Population (2024-12-31)
- • Total: 12,926
- • Density: 73.243/km^{2} (189.70/sq mi)
- Time zone: UTC+01:00 (CET)
- • Summer (DST): UTC+02:00 (CEST)
- Postal codes: 14913
- Dialling codes: 03372
- Vehicle registration: TF, JB
- Website: www.jueterbog.eu

= Jüterbog =

Jüterbog (/de/) is a historic town in north-eastern Germany, in the Teltow-Fläming district of Brandenburg. It is on the Nuthe river at the northern slope of the Fläming hill range, about 65 km southwest of Berlin.

==History==
The Slavic settlement of Jutriboc in the Saxon Eastern March was first mentioned in 1007 by Thietmar of Merseburg, chronicler of Archbishop Tagino of Magdeburg. However, it was not incorporated into the Magdeburg diocese until 1157, when Archbishop Wichmann von Seeburg in the train of Albert the Bear established a burgward here. In 1170 Wichmann also founded the neighbouring Zinna Abbey and granted Jüterbog town privileges in 1174. The area remained a Magdeburg exclave between the Duchy of Saxe-Wittenberg and the Margraviate of Brandenburg throughout the Middle Ages.

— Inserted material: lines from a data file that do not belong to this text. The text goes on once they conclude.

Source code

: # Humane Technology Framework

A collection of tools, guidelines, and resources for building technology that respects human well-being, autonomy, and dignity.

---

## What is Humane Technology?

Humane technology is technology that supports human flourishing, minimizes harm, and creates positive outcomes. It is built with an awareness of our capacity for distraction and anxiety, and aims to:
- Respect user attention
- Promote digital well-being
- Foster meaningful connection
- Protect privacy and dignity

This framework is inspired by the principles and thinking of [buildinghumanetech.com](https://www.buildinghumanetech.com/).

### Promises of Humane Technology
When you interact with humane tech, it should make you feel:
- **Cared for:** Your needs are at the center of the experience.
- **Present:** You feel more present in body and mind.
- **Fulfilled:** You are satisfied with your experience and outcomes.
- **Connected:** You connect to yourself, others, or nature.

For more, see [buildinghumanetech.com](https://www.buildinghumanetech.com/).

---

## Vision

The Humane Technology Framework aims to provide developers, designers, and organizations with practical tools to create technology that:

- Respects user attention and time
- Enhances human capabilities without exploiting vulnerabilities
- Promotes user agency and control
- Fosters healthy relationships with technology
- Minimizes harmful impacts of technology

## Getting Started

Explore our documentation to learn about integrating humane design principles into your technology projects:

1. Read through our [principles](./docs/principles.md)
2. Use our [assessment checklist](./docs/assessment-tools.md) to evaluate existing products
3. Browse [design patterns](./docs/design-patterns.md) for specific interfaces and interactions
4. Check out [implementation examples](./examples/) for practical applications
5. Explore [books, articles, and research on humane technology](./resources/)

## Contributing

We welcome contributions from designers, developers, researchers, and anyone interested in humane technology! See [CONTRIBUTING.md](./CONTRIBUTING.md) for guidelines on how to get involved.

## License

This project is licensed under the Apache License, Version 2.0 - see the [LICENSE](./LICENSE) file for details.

In March 1611 a treaty was signed in Jüterbog between Brandenburg and the Electorate of Saxony in a failed attempt to end the War of the Jülich succession. In November 1644, during the Thirty Years' War, Swedish troops defeated an Imperial army nearby. While the Magdeburg Archbishopric was promised to Brandenburg-Prussia by the 1648 Peace of Westphalia, the town of Jüterbog passed to Saxony.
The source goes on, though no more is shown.